Exercise: All entries given below are to be returned word for word.

Extracted records
┌──

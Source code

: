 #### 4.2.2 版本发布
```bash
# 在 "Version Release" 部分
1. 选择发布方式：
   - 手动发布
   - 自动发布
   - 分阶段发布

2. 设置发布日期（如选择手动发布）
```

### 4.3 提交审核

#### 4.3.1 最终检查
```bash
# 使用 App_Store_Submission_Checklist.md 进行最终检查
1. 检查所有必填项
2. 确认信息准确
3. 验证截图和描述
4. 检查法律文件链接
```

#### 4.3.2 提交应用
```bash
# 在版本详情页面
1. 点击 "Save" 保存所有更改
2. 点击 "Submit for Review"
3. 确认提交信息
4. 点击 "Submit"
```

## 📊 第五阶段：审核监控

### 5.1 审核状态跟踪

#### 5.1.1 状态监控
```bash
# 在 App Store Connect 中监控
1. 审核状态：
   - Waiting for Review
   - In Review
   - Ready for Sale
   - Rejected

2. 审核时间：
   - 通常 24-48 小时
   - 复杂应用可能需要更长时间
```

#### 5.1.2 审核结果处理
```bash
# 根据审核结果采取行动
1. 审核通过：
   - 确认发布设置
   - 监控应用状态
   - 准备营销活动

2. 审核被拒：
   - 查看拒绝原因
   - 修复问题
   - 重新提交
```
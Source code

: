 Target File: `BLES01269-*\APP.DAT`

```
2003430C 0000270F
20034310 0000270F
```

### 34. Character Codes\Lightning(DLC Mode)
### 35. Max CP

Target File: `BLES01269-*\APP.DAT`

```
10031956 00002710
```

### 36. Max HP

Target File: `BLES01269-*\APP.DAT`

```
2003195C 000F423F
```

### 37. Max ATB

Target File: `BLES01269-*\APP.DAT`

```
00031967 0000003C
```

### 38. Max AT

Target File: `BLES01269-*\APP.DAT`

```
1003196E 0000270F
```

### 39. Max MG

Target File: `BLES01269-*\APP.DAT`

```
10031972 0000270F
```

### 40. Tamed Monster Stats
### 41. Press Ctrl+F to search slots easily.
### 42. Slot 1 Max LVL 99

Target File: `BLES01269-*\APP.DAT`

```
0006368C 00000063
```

└──

Solution to the problem:
Source code

: #### 4.2.2 版本发布
```bash
# 在 "Version Release" 部分
1. 选择发布方式：
   - 手动发布
   - 自动发布
   - 分阶段发布

2. 设置发布日期（如选择手动发布）
```

### 4.3 提交审核

#### 4.3.1 最终检查
```bash
# 使用 App_Store_Submission_Checklist.md 进行最终检查
1. 检查所有必填项
2. 确认信息准确
3. 验证截图和描述
4. 检查法律文件链接
```

#### 4.3.2 提交应用
```bash
# 在版本详情页面
1. 点击 "Save" 保存所有更改
2. 点击 "Submit for Review"
3. 确认提交信息
4. 点击 "Submit"
```

## 📊 第五阶段：审核监控

### 5.1 审核状态跟踪

#### 5.1.1 状态监控
```bash
# 在 App Store Connect 中监控
1. 审核状态：
   - Waiting for Review
   - In Review
   - Ready for Sale
   - Rejected

2. 审核时间：
   - 通常 24-48 小时
   - 复杂应用可能需要更长时间
```

#### 5.1.2 审核结果处理
```bash
# 根据审核结果采取行动
1. 审核通过：
   - 确认发布设置
   - 监控应用状态
   - 准备营销活动

2. 审核被拒：
   - 查看拒绝原因
   - 修复问题
   - 重新提交
```
Source code

: Target File: `BLES01269-*\APP.DAT`

```
2003430C 0000270F
20034310 0000270F
```

### 34. Character Codes\Lightning(DLC Mode)
### 35. Max CP

Target File: `BLES01269-*\APP.DAT`

```
10031956 00002710
```

### 36. Max HP

Target File: `BLES01269-*\APP.DAT`

```
2003195C 000F423F
```

### 37. Max ATB

Target File: `BLES01269-*\APP.DAT`

```
00031967 0000003C
```

### 38. Max AT

Target File: `BLES01269-*\APP.DAT`

```
1003196E 0000270F
```

### 39. Max MG

Target File: `BLES01269-*\APP.DAT`

```
10031972 0000270F
```

### 40. Tamed Monster Stats
### 41. Press Ctrl+F to search slots easily.
### 42. Slot 1 Max LVL 99

Target File: `BLES01269-*\APP.DAT`

```
0006368C 00000063
```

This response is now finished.